Daubert [26] has posed a threshold test to validate an evidence competency as a class of evidence. [27] Digital forensic evidence proposed for admission in courts must meet two basic conditions; it must be relevant, and derived by scientifically sound method. The digital forensics field is highly technical and grounded on science, which in turn bring some challenges to forensics professionals. Initially, it requires specific skills to deal with as it can be challenging to handle. For example, pieces of bytes can be put together to recover a deleted email that would provide key information to a case. Nevertheless, it would require an exhausting work to collect, handle and find the significant data. A similar situation occurs when decoding information carried by wire or wireless networks. Additionally, the knowledge of the digital evidence environment and how it can be produced is essential for any investigation.

In Loraine [28] , Judge Grimm (2007) remarkably considered the Federal Rules of Evidence regarding its admissibility and authentication. He confirmed that the way evidence is gathered, processed and produced have a significant impact on its admissibility. According to the court, evidence must be:



If hearsay, allowable under the hearsay exceptions;

Original, duplicate or supported by admissible secondary evidence;

The probative value of such evidence cannot be outweighed by any unfair prejudice or other factors.

Another important issue is that digital evidence, to some extent, is easily manipulated. It can purposely suffer modification from offenders or be accidently altered during the collection phase without obvious signs of distortion. [29] However, differently from physical evidences, it offers some particular features: [30] 

It can be duplicated. In fact, this is a common practice in investigations and aims at diminishing the risk of damages to the original.

It is traceable. Appropriate tools can be used to determine if digital evidence has been modified or tampered when compared to the original copy.

It is difficult to destroy. For example, deleted data can be recovered even if hard disk is damaged.

It may contain metadata (data about data). For example, a deleted file can show when it was deleted and last modified.

Electronic data discovery

Electronic Data Discovery [31] is “any process in which electronic data is sought, located, secured, and searched with the intent of using it as evidence in a civil or criminal legal case.” [32] 

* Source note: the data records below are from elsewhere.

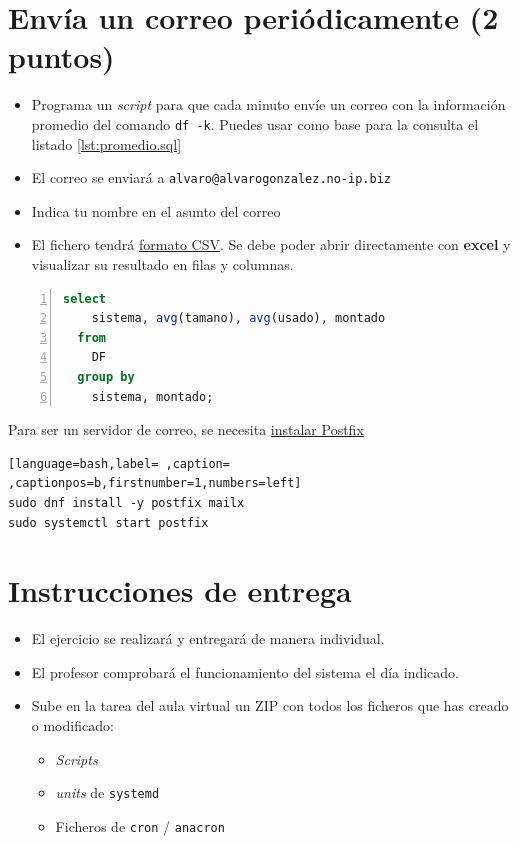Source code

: \documentclass[a4paper]{article}
\begin{document}
\section{Envía un correo periódicamente (2 puntos)}
\label{sec:org000000c}


\begin{itemize}
\item Programa un \emph{script} para que cada minuto envíe un correo con la información promedio del comando  \texttt{df -k}. Puedes usar como base para la consulta el listado \ref{lst:promedio.sql}
\item El correo se enviará a \texttt{alvaro@alvarogonzalez.no-ip.biz}
\item Indica tu nombre en el asunto del correo
\item El fichero tendrá \href{https://stackoverflow.com/questions/643137/how-do-i-spool-to-a-csv-formatted-file-using-sqlplus\#654723}{formato CSV}. Se debe poder abrir directamente con \textbf{excel} y visualizar su resultado en filas y columnas.
\end{itemize}



\begin{minipage}{\textwidth}
\begin{lstlisting}[language=SQL,label=lst:promedio.sql,caption={Consulta tipo para extraer información promedio},captionpos=b,firstnumber=1,numbers=left]
  select 
    sistema, avg(tamano), avg(usado), montado
  from 
    DF
  group by
    sistema, montado;
\end{lstlisting}
\end{minipage}

Para ser un servidor de correo, se necesita \href{https://docs.oracle.com/en/learn/oracle-linux-postfix/\#configure-postfix}{instalar Postfix}
\begin{lstlisting}[language=bash,label= ,caption= ,captionpos=b,firstnumber=1,numbers=left]
sudo dnf install -y postfix mailx
sudo systemctl start postfix
\end{lstlisting}


\section{Instrucciones de entrega}
\label{sec:org000000f}

\begin{itemize}
\item El ejercicio se realizará y entregará de manera individual.
\item El profesor comprobará el funcionamiento del sistema el día indicado.
\item Sube en la tarea del aula virtual un ZIP con todos los ficheros que has creado o modificado:
\begin{itemize}
\item \emph{Scripts}
\item \emph{units} de \texttt{systemd}
\item Ficheros de \texttt{cron} / \texttt{anacron}
\end{itemize}
\end{itemize}
\end{document}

The 2006 amendments in the US Federal Rules of Civil Procedure (FRCP) [33] were driven by the increasingly use of the electronic form as evidence in litigation. The FRCP refers to electronic data discoverable as “Electronic Stored Information” (ESI). It constituted a milestone in the field, which is requiring organizations to be better prepared to store and manage business records. In addition, it established the “legal hold”, which means that organizations are under the duty to preserve information if they reasonable anticipate that a lawsuit may commence. [34] 

Normally, following a court order, an electronic discovery procedure can be carried out offline or online, on a particular computer or in a network, for the purpose of obtaining critical evidence. Electronic data is clearly easier to be searched when compared to paper documents. In addition, data can be perpetuated if properly stored, or even recovered if once deleted.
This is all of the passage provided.